When I heard that and saw 141,095 miles appear on the screen, I laughed out loud. I LOL’d. I literally LOL’d.
Why? For one, this “commercial” I linked to is funny. For twosies, it’s my kind of commercial. And my kind of car.
Let’s level set you. I’m now in the corporate world. It means “bring you up to speed”, not “body slam”. Don’t worry, I made the same mistake.
I’m a type of motorist who doesn’t think he’s gotten his money’s worth after buying a car until said car is begging me to end its life. My last car, a Honda Civic, had no AC and squealed so high near its end I thought the windows were going to crack. I still wondered if -- at 235,000 miles -- I could squeeze a few more years out of it.
How did a I get this way? In short, my father. Yes, my mother a played role, too. But he was the driving force, pun intended.

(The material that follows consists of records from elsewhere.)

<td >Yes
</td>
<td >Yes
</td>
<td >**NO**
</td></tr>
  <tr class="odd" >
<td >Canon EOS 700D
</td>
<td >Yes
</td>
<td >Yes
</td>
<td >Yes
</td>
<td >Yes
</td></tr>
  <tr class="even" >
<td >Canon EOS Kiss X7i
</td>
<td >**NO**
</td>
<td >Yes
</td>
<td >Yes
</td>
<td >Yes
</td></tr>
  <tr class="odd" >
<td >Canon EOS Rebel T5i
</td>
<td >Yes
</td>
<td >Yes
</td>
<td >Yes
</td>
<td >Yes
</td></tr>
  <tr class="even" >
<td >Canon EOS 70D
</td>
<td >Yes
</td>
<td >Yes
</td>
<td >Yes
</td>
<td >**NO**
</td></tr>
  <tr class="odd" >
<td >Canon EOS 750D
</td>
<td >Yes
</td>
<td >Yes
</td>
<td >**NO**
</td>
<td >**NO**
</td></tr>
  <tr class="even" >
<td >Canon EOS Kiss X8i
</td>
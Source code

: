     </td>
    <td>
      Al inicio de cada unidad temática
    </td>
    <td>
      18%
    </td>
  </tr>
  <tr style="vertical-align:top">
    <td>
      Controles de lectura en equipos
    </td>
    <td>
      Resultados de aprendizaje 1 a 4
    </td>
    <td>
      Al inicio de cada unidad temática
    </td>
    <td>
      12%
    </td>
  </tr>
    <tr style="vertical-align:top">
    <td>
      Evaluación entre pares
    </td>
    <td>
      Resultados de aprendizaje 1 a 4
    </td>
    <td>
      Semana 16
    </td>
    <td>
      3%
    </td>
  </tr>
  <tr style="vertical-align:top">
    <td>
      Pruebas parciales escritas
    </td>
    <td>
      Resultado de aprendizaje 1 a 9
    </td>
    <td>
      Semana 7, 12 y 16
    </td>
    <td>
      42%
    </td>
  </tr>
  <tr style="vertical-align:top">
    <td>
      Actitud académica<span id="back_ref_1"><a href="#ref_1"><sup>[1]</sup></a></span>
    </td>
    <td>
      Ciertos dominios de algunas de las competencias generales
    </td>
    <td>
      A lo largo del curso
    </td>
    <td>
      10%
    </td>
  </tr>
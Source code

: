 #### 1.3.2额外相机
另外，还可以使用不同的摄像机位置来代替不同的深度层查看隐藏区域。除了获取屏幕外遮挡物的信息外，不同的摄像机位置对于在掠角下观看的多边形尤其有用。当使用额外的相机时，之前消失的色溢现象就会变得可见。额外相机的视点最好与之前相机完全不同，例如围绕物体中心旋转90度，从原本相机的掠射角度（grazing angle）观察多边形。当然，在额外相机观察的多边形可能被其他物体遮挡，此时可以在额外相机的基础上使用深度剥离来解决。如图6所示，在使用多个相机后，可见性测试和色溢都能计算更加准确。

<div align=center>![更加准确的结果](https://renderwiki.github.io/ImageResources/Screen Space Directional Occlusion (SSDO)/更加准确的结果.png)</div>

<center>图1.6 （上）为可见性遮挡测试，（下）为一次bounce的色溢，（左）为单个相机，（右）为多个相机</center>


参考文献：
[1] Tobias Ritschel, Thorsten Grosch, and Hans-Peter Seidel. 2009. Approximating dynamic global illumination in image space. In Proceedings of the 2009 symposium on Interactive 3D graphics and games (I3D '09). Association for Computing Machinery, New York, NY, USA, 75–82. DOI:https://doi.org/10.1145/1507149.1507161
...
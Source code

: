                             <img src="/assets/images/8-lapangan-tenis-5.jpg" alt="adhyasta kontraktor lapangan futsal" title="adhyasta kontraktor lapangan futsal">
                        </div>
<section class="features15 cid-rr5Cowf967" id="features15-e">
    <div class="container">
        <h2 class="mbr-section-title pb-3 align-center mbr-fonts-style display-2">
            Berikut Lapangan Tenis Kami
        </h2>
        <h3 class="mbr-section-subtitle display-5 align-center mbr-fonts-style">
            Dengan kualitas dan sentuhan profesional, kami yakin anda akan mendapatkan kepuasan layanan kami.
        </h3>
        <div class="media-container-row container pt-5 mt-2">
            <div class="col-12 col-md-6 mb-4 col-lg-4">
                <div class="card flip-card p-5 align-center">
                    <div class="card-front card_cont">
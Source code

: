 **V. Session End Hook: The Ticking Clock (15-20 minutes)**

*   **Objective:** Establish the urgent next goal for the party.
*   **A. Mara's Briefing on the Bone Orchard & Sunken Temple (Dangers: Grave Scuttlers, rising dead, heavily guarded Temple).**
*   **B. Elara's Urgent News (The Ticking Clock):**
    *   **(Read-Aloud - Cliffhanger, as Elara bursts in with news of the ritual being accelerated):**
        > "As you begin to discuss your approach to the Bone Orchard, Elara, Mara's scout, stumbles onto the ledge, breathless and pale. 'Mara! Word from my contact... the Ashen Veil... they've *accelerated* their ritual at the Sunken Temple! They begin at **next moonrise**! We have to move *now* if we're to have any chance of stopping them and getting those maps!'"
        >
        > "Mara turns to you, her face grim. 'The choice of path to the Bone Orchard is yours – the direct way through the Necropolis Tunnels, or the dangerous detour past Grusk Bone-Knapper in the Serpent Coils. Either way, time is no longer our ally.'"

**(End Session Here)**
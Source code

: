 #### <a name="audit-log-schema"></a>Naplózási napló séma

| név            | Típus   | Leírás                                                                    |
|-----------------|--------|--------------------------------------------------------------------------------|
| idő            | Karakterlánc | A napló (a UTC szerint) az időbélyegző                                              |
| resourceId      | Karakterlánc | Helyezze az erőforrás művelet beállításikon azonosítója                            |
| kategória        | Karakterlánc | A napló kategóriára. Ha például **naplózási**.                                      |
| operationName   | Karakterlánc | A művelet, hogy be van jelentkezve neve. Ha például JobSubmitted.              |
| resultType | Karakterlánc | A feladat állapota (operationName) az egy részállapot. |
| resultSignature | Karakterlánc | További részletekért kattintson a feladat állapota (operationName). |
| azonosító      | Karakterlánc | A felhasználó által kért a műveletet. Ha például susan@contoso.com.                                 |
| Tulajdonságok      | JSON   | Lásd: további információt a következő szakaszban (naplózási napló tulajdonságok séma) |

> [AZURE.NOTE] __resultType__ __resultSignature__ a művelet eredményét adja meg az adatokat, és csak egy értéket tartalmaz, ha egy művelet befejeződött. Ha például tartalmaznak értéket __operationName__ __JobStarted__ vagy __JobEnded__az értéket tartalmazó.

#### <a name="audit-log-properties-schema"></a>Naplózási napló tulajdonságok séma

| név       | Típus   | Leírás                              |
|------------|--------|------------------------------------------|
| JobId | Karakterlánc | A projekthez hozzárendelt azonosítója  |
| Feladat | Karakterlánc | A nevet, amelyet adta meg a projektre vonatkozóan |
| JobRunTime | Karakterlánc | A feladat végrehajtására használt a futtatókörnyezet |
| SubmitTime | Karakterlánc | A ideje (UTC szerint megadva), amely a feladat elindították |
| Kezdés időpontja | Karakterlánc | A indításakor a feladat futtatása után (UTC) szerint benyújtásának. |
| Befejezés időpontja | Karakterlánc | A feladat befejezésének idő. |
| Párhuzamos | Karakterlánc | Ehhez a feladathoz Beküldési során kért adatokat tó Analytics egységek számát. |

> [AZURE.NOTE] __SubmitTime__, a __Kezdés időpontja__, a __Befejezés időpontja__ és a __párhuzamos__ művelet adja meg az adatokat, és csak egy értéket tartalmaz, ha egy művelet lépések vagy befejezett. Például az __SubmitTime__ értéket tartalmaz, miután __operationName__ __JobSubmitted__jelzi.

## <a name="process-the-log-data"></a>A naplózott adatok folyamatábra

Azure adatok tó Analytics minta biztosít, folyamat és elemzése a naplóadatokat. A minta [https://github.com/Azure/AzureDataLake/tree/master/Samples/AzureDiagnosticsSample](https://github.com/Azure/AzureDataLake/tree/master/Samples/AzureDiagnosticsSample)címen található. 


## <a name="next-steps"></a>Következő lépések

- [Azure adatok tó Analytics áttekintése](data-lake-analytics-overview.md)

In the Olstad family, we’d have cars longer than dogs. We’d take family pictures in front of our vehicles as the tow truck was about to pull the sorry rusting, metal carcass away. It’s as if we were saying goodbye to a family member. Having a vehicle for at least 10 years was the norm. 15 was usually the goal, and 200,000-plus miles was a must.

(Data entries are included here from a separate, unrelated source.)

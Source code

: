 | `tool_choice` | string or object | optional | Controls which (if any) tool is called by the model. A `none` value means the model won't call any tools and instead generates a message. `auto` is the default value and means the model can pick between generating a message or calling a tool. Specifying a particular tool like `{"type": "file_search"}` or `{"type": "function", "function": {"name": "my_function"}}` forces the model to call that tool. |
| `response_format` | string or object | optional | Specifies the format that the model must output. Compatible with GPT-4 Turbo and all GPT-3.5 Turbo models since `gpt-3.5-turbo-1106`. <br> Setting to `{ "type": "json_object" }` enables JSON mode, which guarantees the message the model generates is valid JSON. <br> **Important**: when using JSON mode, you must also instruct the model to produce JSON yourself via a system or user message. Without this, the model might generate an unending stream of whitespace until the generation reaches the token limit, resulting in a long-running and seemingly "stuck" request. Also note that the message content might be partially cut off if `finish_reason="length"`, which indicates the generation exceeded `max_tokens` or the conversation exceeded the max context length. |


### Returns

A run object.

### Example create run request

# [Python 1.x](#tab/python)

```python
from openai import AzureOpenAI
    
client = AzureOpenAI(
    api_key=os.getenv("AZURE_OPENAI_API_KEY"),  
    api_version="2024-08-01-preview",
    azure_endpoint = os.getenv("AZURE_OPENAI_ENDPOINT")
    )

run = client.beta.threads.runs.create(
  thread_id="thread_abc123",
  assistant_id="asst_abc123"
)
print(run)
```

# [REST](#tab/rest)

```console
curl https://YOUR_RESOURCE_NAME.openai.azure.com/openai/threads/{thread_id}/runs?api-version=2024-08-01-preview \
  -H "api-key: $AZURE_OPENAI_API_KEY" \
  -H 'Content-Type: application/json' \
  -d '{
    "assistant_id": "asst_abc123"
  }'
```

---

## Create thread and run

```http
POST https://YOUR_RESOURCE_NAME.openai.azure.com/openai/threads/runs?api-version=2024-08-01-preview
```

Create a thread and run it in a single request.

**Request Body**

And these motorized family members would get used as my parents drove across the country for family vacations, moved kids into college, visited kids in far-away cities, traveled to see grandkids involved in all kinds of activities. I even remember sleeping in one of our station wagons in the early ‘80’s on the way back from Disney World. Don’t ask. Just think Chevy Chase and Vacation. That wasn’t a movie, that was Real. Life. People.  So you can imagine my surprise as a kid when my friends’ parents would get a new car after only 100,000 miles! I know, I was dumbfounded, too. The car had probably seven more good years to go, at least!
And the Olstad family has the cars to prove it. There was the car my dad drove when I was in elementary school that you could hear rumbling three blocks away. Dad’s home! As a passenger, you could see the road whizzing below your feet because a small part of the floor had started to rust out.

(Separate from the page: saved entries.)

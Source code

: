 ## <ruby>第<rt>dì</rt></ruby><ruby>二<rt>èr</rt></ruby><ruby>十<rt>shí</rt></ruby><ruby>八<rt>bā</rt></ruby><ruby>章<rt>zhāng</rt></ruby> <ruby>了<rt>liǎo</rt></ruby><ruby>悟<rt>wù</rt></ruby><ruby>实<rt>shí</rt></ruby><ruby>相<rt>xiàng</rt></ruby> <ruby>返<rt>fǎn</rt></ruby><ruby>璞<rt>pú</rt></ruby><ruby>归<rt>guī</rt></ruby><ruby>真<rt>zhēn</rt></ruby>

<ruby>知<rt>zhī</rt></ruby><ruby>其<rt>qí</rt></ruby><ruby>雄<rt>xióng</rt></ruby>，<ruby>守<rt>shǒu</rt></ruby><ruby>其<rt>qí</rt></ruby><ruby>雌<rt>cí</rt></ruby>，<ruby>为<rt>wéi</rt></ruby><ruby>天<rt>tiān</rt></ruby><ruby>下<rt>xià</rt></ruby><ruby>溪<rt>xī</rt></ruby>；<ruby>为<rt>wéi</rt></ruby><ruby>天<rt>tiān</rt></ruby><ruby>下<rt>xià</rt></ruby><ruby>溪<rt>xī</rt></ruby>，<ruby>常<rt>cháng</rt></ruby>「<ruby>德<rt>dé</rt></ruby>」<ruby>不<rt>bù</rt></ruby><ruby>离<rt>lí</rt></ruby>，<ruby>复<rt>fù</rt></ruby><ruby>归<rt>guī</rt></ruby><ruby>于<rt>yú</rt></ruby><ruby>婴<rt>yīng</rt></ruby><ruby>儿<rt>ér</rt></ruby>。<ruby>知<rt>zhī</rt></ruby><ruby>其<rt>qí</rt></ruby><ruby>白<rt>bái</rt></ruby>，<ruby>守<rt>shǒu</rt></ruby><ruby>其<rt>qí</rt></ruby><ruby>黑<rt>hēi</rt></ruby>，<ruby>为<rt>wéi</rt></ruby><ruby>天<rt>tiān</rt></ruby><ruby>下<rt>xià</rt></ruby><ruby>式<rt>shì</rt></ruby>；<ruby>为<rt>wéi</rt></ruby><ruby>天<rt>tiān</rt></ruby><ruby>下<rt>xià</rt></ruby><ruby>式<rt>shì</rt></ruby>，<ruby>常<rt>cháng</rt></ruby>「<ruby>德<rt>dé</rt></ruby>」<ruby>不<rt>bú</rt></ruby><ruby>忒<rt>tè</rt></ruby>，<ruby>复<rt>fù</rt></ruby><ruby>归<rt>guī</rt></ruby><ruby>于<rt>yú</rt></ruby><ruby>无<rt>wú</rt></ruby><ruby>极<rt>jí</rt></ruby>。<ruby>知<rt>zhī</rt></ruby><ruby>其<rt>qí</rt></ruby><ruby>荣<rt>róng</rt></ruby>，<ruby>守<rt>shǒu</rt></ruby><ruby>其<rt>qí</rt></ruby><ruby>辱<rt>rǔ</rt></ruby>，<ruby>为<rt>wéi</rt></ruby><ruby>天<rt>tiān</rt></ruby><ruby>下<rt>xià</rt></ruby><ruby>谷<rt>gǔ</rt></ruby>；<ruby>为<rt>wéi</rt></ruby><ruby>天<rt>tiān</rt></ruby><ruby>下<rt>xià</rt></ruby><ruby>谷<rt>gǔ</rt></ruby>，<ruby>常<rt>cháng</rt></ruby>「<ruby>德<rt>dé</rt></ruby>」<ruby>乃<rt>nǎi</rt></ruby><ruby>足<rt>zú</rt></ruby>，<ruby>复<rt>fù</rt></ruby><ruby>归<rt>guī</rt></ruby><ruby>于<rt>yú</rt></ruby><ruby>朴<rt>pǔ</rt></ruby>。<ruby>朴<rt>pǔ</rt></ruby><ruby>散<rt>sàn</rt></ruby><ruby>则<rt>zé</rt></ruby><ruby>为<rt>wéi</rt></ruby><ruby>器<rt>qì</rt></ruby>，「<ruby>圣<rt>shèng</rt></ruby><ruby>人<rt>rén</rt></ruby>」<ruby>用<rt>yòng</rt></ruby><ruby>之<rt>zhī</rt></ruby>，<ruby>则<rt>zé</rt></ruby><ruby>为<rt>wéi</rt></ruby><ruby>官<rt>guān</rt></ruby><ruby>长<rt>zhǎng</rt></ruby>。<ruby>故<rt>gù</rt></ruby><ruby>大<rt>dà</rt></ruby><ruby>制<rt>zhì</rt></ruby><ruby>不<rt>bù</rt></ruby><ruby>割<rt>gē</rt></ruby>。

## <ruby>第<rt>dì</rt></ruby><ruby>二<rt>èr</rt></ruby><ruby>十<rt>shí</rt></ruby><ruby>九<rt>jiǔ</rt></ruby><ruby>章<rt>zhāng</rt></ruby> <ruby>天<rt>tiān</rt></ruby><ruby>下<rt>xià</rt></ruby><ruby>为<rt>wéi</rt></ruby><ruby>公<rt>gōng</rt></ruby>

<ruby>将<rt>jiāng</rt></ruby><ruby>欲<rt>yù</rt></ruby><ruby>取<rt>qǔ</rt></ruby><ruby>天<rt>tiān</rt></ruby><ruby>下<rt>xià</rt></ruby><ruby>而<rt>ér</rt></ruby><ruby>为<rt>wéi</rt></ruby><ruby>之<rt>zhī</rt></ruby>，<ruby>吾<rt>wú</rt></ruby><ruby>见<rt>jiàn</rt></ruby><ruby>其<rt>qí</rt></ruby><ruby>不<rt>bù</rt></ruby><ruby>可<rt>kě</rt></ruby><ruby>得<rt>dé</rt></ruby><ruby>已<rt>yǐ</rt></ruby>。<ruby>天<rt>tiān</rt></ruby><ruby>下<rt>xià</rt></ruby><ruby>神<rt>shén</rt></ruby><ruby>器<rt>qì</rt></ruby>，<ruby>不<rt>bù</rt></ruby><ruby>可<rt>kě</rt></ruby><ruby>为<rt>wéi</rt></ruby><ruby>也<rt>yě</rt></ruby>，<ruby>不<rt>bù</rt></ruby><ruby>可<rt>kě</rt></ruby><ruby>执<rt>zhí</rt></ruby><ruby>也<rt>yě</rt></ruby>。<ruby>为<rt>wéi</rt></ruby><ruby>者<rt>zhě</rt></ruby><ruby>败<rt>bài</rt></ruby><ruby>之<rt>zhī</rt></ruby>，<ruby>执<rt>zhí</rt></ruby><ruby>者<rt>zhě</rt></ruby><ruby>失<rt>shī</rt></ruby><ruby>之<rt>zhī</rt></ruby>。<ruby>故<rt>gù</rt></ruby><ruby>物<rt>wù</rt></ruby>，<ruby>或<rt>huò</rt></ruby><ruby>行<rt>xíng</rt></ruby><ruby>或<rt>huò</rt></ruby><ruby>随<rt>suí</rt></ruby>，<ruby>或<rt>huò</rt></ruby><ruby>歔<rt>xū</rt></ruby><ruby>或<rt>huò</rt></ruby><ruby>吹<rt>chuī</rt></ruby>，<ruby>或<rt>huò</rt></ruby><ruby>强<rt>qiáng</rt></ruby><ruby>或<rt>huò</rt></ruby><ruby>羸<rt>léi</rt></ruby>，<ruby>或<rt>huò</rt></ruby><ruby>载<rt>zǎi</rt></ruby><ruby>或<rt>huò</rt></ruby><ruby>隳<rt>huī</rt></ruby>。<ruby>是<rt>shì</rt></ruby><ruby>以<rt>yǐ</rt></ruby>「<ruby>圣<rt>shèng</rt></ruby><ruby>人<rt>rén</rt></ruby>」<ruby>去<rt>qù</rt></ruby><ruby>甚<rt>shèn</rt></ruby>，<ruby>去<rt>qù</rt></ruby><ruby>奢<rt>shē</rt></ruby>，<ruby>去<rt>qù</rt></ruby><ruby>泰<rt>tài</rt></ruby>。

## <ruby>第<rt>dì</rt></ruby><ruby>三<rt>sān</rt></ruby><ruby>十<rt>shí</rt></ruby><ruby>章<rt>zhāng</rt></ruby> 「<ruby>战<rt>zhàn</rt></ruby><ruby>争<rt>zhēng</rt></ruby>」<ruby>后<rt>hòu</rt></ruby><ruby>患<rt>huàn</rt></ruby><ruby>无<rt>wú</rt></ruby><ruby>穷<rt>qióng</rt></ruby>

The car before that was a doozy, too. I was really young, so I don’t remember it, only the legendary story that emanated from it. My dad got the car from one of his teacher buddies, I believe. He scored a great deal! I would imagine we were the only family willing to buy it after hearing the previous owner hauled manure in it. It was a sedan! How is that even possible?!
But for me the car that will live within my heart for eternity is the 1986 Pontiac Parisienne. This thing could fit a family of six in the trunk. It had one full seat in the front and the the driver side part of the seat was bent backwards. So if you weren’t as tall as my dad (6’4”), you had a tough time reaching the steering wheel. To remedy this, my dad put a cinder block in the back to push the seat forward. And to “hide” the cinder block he put a bright colored bath rug over it that passengers obviously wouldn’t notice except when they got in and out of the car. There’s more. The windshield wipers would go off when you signaled left. And if you turned slow enough, a hubcap might shoot off. It was a big loss when she died.   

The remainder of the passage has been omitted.